Le Tribunal fédéral a décidé la semaine passée d'annuler le scrutin de 2016 sur l'initiative PDC pour l'imposition des familles, faute d'information correcte de la part de l'administration fédérale. Ce verdict laisse désormais le champ libre à la discussion sur le type de taxation à privilégier pour les couples. Au mois de mai, les conseillers aux Etats vont reprendre leurs travaux en commission.
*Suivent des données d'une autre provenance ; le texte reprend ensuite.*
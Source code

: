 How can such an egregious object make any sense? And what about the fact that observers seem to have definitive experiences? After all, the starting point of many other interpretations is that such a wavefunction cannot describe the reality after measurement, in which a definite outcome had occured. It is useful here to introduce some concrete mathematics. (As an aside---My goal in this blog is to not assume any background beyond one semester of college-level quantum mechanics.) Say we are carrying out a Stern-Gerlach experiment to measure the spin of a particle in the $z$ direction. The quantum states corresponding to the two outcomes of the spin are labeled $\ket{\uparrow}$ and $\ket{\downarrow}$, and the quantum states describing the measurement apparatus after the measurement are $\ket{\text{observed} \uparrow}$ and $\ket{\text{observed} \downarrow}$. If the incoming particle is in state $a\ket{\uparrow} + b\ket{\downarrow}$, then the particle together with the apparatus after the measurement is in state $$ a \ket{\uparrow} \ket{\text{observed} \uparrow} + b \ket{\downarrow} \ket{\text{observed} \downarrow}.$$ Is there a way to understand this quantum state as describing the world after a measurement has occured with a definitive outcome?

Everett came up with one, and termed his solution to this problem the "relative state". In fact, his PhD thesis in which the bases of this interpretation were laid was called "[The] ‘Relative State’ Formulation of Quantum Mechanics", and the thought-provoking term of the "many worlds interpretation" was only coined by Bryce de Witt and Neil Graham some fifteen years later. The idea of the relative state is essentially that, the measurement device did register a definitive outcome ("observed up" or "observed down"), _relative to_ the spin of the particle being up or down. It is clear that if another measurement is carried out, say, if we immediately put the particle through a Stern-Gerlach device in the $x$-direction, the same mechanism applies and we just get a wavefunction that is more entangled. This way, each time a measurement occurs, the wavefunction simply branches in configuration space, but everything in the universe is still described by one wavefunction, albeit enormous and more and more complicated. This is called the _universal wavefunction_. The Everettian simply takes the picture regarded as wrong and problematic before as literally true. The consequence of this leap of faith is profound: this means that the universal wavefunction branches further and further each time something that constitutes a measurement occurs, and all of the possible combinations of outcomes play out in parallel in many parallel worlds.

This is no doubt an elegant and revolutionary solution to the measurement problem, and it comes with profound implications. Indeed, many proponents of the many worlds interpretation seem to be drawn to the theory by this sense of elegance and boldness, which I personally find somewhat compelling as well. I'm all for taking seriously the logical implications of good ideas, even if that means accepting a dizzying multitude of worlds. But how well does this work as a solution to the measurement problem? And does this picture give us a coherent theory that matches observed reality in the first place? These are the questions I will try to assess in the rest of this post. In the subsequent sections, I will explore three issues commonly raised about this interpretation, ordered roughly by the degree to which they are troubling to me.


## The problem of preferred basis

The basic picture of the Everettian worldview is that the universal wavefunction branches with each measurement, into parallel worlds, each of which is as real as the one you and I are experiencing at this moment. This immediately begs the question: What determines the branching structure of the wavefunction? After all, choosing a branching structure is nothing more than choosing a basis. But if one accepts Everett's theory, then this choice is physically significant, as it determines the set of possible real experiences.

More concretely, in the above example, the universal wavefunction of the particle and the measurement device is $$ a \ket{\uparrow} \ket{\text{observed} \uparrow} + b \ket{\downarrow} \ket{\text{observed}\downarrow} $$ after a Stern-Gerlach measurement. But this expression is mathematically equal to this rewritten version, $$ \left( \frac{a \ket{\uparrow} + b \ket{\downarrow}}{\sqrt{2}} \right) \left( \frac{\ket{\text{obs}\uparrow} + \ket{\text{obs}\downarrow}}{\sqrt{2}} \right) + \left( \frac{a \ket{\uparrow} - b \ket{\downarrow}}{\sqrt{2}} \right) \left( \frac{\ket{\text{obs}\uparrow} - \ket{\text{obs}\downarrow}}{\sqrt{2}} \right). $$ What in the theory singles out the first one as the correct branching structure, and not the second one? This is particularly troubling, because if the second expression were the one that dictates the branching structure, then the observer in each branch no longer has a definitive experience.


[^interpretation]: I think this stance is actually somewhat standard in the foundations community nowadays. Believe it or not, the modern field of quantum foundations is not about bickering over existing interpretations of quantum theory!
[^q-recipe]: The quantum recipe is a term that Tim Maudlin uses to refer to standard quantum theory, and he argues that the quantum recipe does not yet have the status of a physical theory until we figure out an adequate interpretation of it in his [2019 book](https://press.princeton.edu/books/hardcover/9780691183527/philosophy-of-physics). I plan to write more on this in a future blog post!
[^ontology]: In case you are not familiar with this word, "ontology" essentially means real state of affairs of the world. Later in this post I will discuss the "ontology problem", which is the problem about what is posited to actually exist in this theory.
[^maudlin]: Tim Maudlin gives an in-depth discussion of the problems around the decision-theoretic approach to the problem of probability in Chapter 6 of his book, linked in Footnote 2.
Il faut dire que depuis 1984, la Confédération vit dans l'illégalité. Il y a 35 ans, le Tribunal fédéral avait mis le doigt sur l'inégalité qui consistait à taxer certains couples mariés davantage que les concubins. Les cantons ont corrigé ce déséquilibre, mais pas la Confédération, faute de majorité politique sur le système à mettre en place.
Système alternatif
Le Conseil fédéral propose de calculer la taxation la plus favorable financièrement pour le couple, entre taxation individuelle et taxation commune, une solution qui recueille les faveurs du PDC et de son conseiller national Guillaume Barazzone.
"Un père ou un mère qui reste à la maison pour s'occuper de ses enfants ne sera pas pénalisé par rapport à l'imposition individuelle", explique le Genevois. "Parce que l'on sait que les couples où l'un des membres gagne beaucoup et l'autre peu sont aujourd'hui désavantagés. Le fait d'avoir deux filtres permettra d'enlever toutes les inégalités de traitement qui existent aujourd'hui dans le droit fédéral."
Imposition individuelle
Mais pour le PS et le PLR, ce système alternatif comporte beaucoup de complications. Les deux partis privilégient l'imposition individuelle, plus équitable à leurs yeux. C'est également la solution qui colle le mieux à la société d'aujourd'hui, selon le président du Parti socialiste Christian Levrat.
"Il s'agit d'avoir un système fiscal moderne, adapté à la vie de la plupart de nos familles, dans lesquelles on a généralement deux revenus", estime ce dernier. "Chacun des époux est taxé en fonction de ses revenus, ce qui incite également à avoir une répartition plus égale à l'intérieur des familles."
Cette solution, plus moderne, pourrait toutefois s'avérer ardue au moment de sa réalisation, selon Yves Noël, professeur de droit fiscal à l'Université de Lausanne et spécialiste de la fiscalité des familles. "La taxation individuelle est tendance, mais elle est aussi compliquée à mettre en place dans un système fédéraliste comme la Suisse, où elle devrait être instaurée dans les 26 cantons", explique-t-il au micro de La Matinale mercredi.
Coefficient de correction
Ces derniers, de leur côté, privilégient l'imposition commune corrigée par un coefficient qui permet d'effacer les inégalités entre les couples mariés et les concubins. Pour Yves Noël, cette solution de 'splitting' semble idéale. "En Allemagne, les contribuables mariés ont le choix entre remplir une déclaration - une taxation commune corrigée par un coefficient - ou deux déclarations séparées. Or, seulement 5% utilisent cette dernière solution", illustre-t-il, preuve à ses yeux "de l'équité de ce système".
Après 35 ans, les fronts sont donc toujours bien délimités sur la question de l'équité fiscale pour les couples mariés, et les discussions à venir s'annoncent animées.